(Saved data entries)
= Beginning of Section =

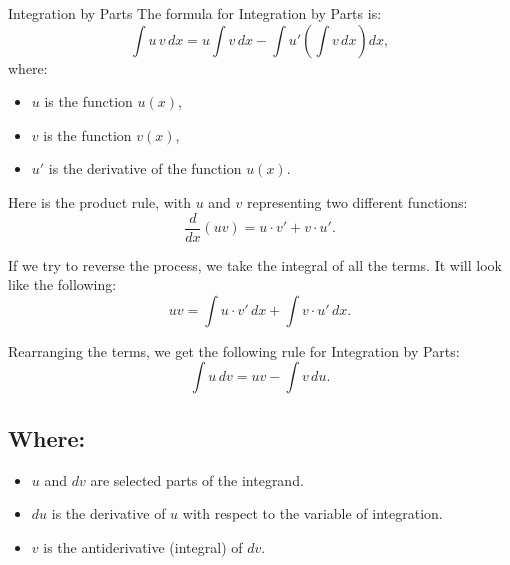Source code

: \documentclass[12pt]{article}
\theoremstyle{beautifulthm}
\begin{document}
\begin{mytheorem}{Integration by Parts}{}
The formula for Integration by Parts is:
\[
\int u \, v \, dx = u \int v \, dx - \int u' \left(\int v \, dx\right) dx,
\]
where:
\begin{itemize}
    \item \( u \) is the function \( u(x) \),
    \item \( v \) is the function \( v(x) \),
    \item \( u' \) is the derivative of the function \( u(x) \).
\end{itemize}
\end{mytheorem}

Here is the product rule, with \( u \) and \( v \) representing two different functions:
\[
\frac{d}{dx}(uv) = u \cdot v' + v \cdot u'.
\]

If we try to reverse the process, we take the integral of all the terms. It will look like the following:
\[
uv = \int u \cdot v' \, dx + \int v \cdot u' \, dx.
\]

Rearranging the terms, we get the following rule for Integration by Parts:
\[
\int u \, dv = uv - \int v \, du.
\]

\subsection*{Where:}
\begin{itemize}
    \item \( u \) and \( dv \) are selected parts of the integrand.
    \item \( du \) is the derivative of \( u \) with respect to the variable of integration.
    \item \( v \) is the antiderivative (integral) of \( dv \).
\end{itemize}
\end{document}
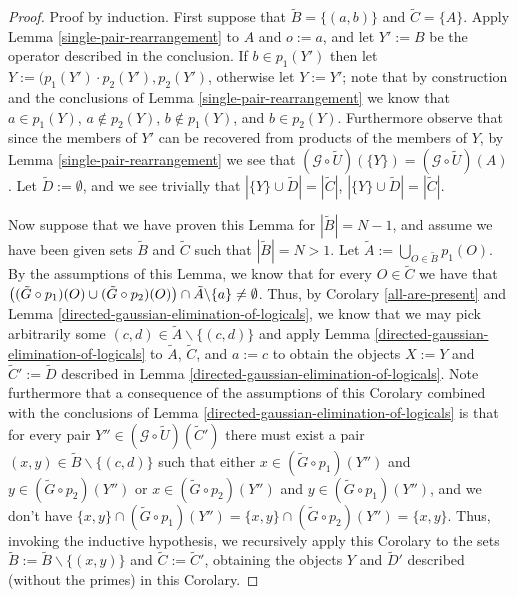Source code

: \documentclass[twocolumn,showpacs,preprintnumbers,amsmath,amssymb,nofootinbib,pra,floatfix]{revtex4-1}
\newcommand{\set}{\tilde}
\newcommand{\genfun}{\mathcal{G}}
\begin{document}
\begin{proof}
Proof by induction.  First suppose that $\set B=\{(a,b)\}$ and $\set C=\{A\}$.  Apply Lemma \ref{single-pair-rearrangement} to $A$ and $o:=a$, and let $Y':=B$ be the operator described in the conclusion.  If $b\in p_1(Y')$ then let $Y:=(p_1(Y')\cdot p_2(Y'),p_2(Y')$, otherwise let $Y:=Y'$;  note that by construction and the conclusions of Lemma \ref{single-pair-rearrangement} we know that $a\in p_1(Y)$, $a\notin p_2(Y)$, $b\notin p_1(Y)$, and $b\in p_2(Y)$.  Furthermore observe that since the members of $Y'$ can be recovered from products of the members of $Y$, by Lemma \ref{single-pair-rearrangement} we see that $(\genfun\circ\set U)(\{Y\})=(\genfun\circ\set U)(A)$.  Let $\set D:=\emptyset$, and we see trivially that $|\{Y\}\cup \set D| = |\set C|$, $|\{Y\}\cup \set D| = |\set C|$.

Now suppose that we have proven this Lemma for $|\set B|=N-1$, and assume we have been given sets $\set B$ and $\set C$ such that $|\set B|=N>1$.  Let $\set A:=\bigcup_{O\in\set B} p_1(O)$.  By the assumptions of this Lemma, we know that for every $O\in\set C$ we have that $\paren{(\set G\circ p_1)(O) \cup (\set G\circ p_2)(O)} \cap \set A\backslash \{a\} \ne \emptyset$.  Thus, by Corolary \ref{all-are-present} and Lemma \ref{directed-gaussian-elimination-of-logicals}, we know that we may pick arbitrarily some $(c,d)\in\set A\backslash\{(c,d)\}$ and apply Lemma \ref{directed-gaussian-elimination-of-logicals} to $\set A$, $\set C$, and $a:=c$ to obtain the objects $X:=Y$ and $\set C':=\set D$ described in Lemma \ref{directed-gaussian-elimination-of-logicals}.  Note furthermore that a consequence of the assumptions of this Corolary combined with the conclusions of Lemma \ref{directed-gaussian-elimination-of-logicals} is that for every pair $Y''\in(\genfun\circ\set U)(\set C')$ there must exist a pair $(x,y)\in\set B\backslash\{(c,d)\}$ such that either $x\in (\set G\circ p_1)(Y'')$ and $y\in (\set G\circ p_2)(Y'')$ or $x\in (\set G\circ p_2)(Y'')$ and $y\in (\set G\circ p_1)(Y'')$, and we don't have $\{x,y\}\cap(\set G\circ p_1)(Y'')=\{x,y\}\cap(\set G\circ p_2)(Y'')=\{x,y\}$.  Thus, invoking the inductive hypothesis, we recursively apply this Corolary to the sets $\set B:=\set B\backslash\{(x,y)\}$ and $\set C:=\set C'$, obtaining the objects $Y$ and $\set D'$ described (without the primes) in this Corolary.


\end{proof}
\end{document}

= End of Section =

[Aim of the task] Copy only what lies between the line with "The formula for" and the line with "Proof by induction.", those two lines included, exactly as given above; pictures stay out.

[Answer for the task]
The formula for Integration by Parts is:
\[
\int u \, v \, dx = u \int v \, dx - \int u' \left(\int v \, dx\right) dx,
\]
where:
\begin{itemize}
    \item \( u \) is the function \( u(x) \),
    \item \( v \) is the function \( v(x) \),
    \item \( u' \) is the derivative of the function \( u(x) \).
\end{itemize}
\end{mytheorem}

Here is the product rule, with \( u \) and \( v \) representing two different functions:
\[
\frac{d}{dx}(uv) = u \cdot v' + v \cdot u'.
\]

If we try to reverse the process, we take the integral of all the terms. It will look like the following:
\[
uv = \int u \cdot v' \, dx + \int v \cdot u' \, dx.
\]

Rearranging the terms, we get the following rule for Integration by Parts:
\[
\int u \, dv = uv - \int v \, du.
\]

\subsection*{Where:}
\begin{itemize}
    \item \( u \) and \( dv \) are selected parts of the integrand.
    \item \( du \) is the derivative of \( u \) with respect to the variable of integration.
    \item \( v \) is the antiderivative (integral) of \( dv \).
\end{itemize}
\end{document}
Source code

: \documentclass[twocolumn,showpacs,preprintnumbers,amsmath,amssymb,nofootinbib,pra,floatfix]{revtex4-1}
\newcommand{\set}{\tilde}
\newcommand{\genfun}{\mathcal{G}}
\begin{document}
\begin{proof}
Proof by induction.  First suppose that $\set B=\{(a,b)\}$ and $\set C=\{A\}$.  Apply Lemma \ref{single-pair-rearrangement} to $A$ and $o:=a$, and let $Y':=B$ be the operator described in the conclusion.  If $b\in p_1(Y')$ then let $Y:=(p_1(Y')\cdot p_2(Y'),p_2(Y')$, otherwise let $Y:=Y'$;  note that by construction and the conclusions of Lemma \ref{single-pair-rearrangement} we know that $a\in p_1(Y)$, $a\notin p_2(Y)$, $b\notin p_1(Y)$, and $b\in p_2(Y)$.  Furthermore observe that since the members of $Y'$ can be recovered from products of the members of $Y$, by Lemma \ref{single-pair-rearrangement} we see that $(\genfun\circ\set U)(\{Y\})=(\genfun\circ\set U)(A)$.  Let $\set D:=\emptyset$, and we see trivially that $|\{Y\}\cup \set D| = |\set C|$, $|\{Y\}\cup \set D| = |\set C|$.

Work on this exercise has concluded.